Saturday, September 21, 2013


Before the Industrial Revolution, there were lots of jobs once considered stable, middle-class jobs commonplace for our great grandparents, in particular those living in rural areas.  The occupational classification list from 1850 (provided by the Bureau of Labor Statistics) was the first year the government collected data on what Americans did for a living.

Today's Standard Occupational Classifications (part of the Census) identified 31,000 currently active occupations in America.
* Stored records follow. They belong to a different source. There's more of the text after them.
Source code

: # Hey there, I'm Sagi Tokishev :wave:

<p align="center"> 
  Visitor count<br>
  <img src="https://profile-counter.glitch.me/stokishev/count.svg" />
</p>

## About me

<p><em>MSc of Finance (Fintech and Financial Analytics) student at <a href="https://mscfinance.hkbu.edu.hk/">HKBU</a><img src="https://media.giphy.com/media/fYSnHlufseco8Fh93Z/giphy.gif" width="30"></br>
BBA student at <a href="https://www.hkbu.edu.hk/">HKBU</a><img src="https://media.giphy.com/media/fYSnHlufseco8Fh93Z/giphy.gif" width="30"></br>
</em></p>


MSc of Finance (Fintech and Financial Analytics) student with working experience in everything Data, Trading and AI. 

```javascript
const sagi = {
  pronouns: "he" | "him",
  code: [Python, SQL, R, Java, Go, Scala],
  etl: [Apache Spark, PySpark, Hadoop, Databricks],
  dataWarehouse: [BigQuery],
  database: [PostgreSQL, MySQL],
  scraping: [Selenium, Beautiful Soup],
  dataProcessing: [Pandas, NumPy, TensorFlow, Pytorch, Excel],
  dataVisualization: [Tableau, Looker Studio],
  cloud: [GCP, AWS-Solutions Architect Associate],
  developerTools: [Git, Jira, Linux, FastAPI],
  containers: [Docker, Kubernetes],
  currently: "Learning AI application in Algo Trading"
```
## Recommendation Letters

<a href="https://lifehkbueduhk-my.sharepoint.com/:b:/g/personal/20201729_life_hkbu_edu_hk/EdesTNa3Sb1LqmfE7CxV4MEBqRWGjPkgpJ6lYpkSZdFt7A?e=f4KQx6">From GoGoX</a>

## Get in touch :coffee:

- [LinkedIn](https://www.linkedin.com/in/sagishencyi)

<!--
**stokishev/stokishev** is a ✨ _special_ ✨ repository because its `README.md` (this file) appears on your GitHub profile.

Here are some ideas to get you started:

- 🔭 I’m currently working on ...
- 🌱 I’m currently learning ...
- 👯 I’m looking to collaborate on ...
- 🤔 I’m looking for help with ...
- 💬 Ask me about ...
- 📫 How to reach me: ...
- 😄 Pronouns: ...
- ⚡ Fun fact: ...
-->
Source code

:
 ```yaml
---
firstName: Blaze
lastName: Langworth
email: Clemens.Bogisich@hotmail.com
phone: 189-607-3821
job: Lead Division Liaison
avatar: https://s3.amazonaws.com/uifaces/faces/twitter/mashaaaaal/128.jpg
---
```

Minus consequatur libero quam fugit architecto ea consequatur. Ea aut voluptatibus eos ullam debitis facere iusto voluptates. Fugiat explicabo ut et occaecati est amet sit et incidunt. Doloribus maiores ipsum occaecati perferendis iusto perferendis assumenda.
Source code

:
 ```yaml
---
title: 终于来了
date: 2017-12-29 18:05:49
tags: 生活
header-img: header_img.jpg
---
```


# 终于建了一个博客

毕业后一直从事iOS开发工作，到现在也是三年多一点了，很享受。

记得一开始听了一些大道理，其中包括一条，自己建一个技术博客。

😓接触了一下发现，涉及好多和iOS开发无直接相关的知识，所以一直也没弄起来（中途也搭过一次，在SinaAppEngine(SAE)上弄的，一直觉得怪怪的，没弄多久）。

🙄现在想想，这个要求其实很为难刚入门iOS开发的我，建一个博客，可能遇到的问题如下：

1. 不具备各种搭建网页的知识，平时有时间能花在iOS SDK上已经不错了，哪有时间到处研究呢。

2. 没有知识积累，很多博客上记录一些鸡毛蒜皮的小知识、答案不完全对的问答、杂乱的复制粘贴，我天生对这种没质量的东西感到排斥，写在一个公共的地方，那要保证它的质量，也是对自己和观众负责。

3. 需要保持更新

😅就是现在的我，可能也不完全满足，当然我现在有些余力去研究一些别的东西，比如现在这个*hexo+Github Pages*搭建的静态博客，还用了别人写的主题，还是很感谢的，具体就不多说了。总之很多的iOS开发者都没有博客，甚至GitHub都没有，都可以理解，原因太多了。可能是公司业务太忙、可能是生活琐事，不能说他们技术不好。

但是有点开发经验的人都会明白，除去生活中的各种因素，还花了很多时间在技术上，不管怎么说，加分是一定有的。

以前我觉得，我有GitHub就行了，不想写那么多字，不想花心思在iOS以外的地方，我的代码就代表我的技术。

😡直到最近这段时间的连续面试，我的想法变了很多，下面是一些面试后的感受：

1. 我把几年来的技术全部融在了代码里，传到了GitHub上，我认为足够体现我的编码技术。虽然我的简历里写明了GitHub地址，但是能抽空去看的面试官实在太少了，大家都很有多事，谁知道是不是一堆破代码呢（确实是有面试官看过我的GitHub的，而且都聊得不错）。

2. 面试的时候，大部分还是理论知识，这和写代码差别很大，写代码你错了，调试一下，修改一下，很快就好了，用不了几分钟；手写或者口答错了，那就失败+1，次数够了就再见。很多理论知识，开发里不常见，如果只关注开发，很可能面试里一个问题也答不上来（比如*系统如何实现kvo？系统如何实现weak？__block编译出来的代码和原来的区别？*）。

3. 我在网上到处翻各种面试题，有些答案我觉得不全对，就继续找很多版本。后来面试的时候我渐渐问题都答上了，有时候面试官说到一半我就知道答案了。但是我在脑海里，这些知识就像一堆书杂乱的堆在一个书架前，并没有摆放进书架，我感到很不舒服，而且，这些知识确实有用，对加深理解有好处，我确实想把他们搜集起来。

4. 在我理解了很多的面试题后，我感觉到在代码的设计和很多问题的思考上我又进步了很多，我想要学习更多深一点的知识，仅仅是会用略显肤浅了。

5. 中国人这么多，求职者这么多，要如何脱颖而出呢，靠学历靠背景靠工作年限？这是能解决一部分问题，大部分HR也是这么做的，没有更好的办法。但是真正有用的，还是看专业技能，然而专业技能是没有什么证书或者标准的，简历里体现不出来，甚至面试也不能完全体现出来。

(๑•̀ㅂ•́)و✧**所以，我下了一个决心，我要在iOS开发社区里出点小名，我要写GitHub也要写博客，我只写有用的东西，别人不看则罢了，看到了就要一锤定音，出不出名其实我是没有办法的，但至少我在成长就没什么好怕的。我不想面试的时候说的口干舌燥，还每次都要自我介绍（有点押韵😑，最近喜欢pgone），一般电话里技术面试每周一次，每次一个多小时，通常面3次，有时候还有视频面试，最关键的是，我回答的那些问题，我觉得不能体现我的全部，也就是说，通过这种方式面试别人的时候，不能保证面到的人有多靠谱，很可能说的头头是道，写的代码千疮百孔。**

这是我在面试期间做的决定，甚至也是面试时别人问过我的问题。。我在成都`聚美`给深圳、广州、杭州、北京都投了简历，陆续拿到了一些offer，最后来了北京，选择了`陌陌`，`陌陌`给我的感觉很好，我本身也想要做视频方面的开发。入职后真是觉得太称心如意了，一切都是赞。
Below is a listing of 11 jobs no longer recognized by the Bureau of Labor Statistics.  This certainly does not mean that no one does these jobs any longer, just that they aren't officially recognized as part of the currently active occupations in America.

1)      Chimney-sweeps:
This is someone, as the name implies, who inspects and cleans chimneys.  There is a lot of climbing, squatting, kneeling, and stretching involved with this occupation.  But with today's modern and more efficient means of heating a house, fireplaces are not the necessity they once were. But every now and then you come across someone advertising their services as a chimney-sweep, wearing the traditional costume including the top hat.

2)      Daguerreotypists:
Now this is an occupation that probably is extinct with the exception of a specialized exhibit of some short.  These people were the pioneers of photography using the camera obscura which was an optical device that projects an image of its surroundings on a screen.  Reaching back into the very depths of my memory, I think I recall seeing a camera obscura in San Francisco in the Golden Gate Park vicinity (at the ocean).  Anyone familiar with this?

3)      Drover:
A cowboy who drives cattle or sheep.  Although cowboys still work cattle ranches, the day when cattle drives moved herds across distances to railroad locations where they could be shipped to market are long gone.

4)      Hemp dressers:
Also known as hacklers, this was someone who worked in the linen industry and was responsible for separating the coarse parts of hemp.  A hackler was the tool they used.

5)      Lapidaries:
This applies to an artist who collects precious gemstones and minerals and makes them into jewelry and other decorative items, a job that is still very much alive today but apparently no longer a part of the Bureau of Labor Statistics list.  That could be due to being considered more of a hobbyist job than an occupation?

6)      Lathmaker:
On the list I saw, this was described as "Someone who works to set up, operate, or tend wood sawing."  That surprised me.  I didn't realize lathmaker was someone responsible for the actual sawing of the lumber.  I had always thought of it as the person who did woodwork such as the turning of table legs—making a finished product rather than dealing with the raw material.  But either way, it seems to me to be a still viable job although the sawing of the logs into lumber lengths is now highly mechanized.

7)      Match makers:
Someone whose job it is to match up 2 people for the purpose of marriage.  Today we have the internet!  :)

8)      Occultists:
One who studies magic, alchemy, extra-sensory perception, astrology, spiritualism, and divination.  Several of these were areas of high interest in the 1800s.

9)      Quarrymen:
This is a person who manages or works in a quarry, an open pit mine for rocks and minerals.  Obviously there are still many open pit mines in operations today but a lot of what used to be the manual labor is now handled by machines.

10)    Shoe peg maker:
This is a traditional form of shoe-making using a type of pegged construction.

11)    Salaeratus makers:
This is a person who makes baking soda.  I would imagine over 150 years ago that this would be a singular person making the product and selling it in rural areas, whereas today we have our large supermarkets in which to buy the same product as made by a large manufacturing concern.


Grace Elliot said...

My favourite has to be 'shoe peg maker' - however do we survive without them?
Grace x

Shawna Delacorte said...

Hi, Grace: I'll need to figure out exactly what a shoe peg maker does (or more accurately, what one did) before I can figure out how we survive without them. :)

Thanks for your comment.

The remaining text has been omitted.